Gerald now focused on developing an automated production method and developed the earliest form of his famous Heal Unit: a force field container, powered by the mist it contained, that could be easily ruptured to release a burst of mist that could heal many injuries and diseases. The Heal Unit generator, fed by Mary's liquified chaos energy, refined the fluid into healing mist and generated the initial field to surround it. He located several of these around the ARK, including one at the entrance to Maria's wing, and the child was finally free to visit other areas of the colony.
She had tolerated the weekly monitoring of her blood cell counts far better than Gerald would have.
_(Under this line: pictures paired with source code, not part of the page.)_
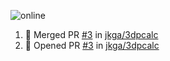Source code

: ![online](https://puppeteer-screenshot-two.vercel.app/https:/dev.to/jkga?quality=75&viewportWidth=1250&viewportHeight=950&key=0bb7be77-c9da-4030-aaa2-cbf325b14210&type=jpeg)

<!--START_SECTION:activity-->
1. 🎉 Merged PR [#3](https://github.com/jkga/3dpcalc/pull/3) in [jkga/3dpcalc](https://github.com/jkga/3dpcalc)
2. 💪 Opened PR [#3](https://github.com/jkga/3dpcalc/pull/3) in [jkga/3dpcalc](https://github.com/jkga/3dpcalc)
<!--END_SECTION:activity-->
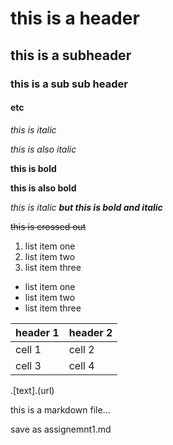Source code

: # this is a header

## this is a subheader

### this is a sub sub header

#### etc

*this is italic*

_this is also italic_

__this is bold__

**this is also bold**

*this is italic __but this is bold and italic__*

~~this is crossed out~~

1. list item one
2. list item two
3. list item three

* list item one
* list item two
* list item three

header 1 | header 2
--------- | ---------
cell 1 | cell 2
cell 3 | cell 4

.[text].(url)

this is a markdown file... 

save as assignemnt1.md







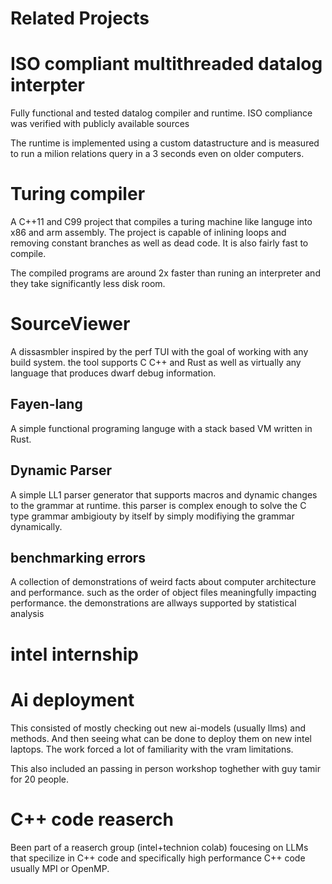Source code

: # Related Projects

# ISO compliant multithreaded datalog interpter
Fully functional and tested datalog compiler and runtime.
ISO compliance was verified with publicly available sources

The runtime is implemented using a custom datastructure and is measured to run a milion relations query in a 3 seconds even on older computers.


# Turing compiler
A C++11 and C99 project that compiles a turing machine like languge into x86 and arm assembly. The project is capable of inlining loops and removing constant branches as well as dead code.
It is also fairly fast to compile.

The compiled programs are around 2x faster than runing an interpreter and they take significantly less disk room.

# SourceViewer
A dissasmbler inspired by the perf TUI with the goal of working with any build system.
the tool supports C C++ and Rust as well as virtually any language that produces dwarf debug information.

## Fayen-lang
A simple functional programing languge with a stack based VM written in Rust.

## Dynamic Parser
A simple LL1 parser generator that supports macros and dynamic changes to the grammar at runtime.
this parser is complex enough to solve the C type grammar ambigiouty by itself by simply modifiying the grammar dynamically.

## benchmarking errors
A collection of demonstrations of weird facts about computer architecture and performance.
such as the order of object files meaningfully impacting performance. the demonstrations are allways supported by statistical analysis

# intel internship
# Ai deployment
This consisted of mostly checking out new ai-models (usually llms) and methods.
And then seeing what can be done to deploy them on new intel laptops.
The work forced a lot of familiarity with the vram limitations.

This also included an passing in person workshop toghether with guy tamir for 20 people.

# C++ code reaserch
Been part of a reaserch group (intel+technion colab) foucesing on LLMs that specilize in C++ code and specifically high performance C++ code usually MPI or OpenMP.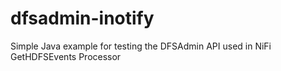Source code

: # dfsadmin-inotify
Simple Java example for testing the DFSAdmin API used in NiFi GetHDFSEvents Processor

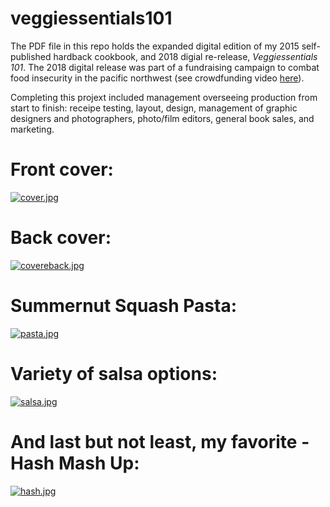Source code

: # veggiessentials101
The PDF file in this repo holds the expanded digital edition of my 2015 self-published hardback cookbook, and 2018 digial re-release, *Veggiessentials 101*. The 2018 digital release was part of a fundraising campaign to combat food insecurity in the pacific northwest (see crowdfunding video [here](https://www.gofundme.com/f/fullthisfall)).

Completing this projext included management overseeing production from start to finish: receipe testing, layout, design, management of graphic designers and photographers, photo/film editors, general book sales, and marketing.  

# Front cover:

[![cover.jpg](https://i.postimg.cc/zGHwzfLB/cover.jpg)](https://postimg.cc/JsmHKM5V)

# Back cover:

[![covereback.jpg](https://i.postimg.cc/9FLVmW6v/covereback.jpg)](https://postimg.cc/WhqxSPbn)

# Summernut Squash Pasta:

[![pasta.jpg](https://i.postimg.cc/t4fsgt0Q/pasta.jpg)](https://postimg.cc/nX4FRmc0)

# Variety of salsa options:

[![salsa.jpg](https://i.postimg.cc/QM1dx2k1/salsa.jpg)](https://postimg.cc/FfF4Tn6H)

# And last but not least, my favorite - Hash Mash Up:

[![hash.jpg](https://i.postimg.cc/1XjQKBry/hash.jpg)](https://postimg.cc/N2mSs1nn)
The Heal Units did appear to bolster her immune system and the nervous faults nearly disappeared; after the installation of the Heal Units the counts were reduced to monthly. She had been warned that they'd have to take more blood again if she did not remember to throw one of the blue bubbles at the wall every time she came back to her hall, and the three-year-old remembered her instructions far better than Gerald had expected. He did have to step in once when he caught her throwing the unit simply for the fun of watching the blue spray, but on the whole she was surprisingly responsible about the new therapy.
Maria had good reason to remember as hard as she could, and be responsible. For all the toys in her room, it was boring, and once she'd papered the hall with drawings that Gerald dutifully hung, she wanted something else to do. It was much more fun to run around the base and look at things, and talk to people than it was to be stuck in her room and hall. She was the sort of child that loved everyone, and even the surliest of the researchers found it difficult to rebuff her - not that a rebuff had any long-term effect. In fact anyone who did snap at her was likely to find a hand-drawn picture outside their door the next time they went through it, or later, a few flowers. Most of the researchers had children, or nieces and nephews, at home and welcomed the golden-haired child as a substitute during their tour on the ARK. She went everywhere except the deep testing rooms and was the instigator of a few non-practical changes to the research colony's routines. The hydroponics lab, which had both research rooms and a general garden where vegetables and herbs were grown, added a few trays of purely ornamental flowers. Maria was given (most of) the responsibility for taking care of the flower garden. While she was not always punctual about remembering to care for them, she took great pride and delight in delivering bouquets to the cafeteria and the main social room of the ARK, as well as delivering flowers to people she considered in need of cheering up, or just those she liked. Gerald's room and her own always had one or two flowers in a vase, and she made certain that Grandfather always got the prettiest ones of the day.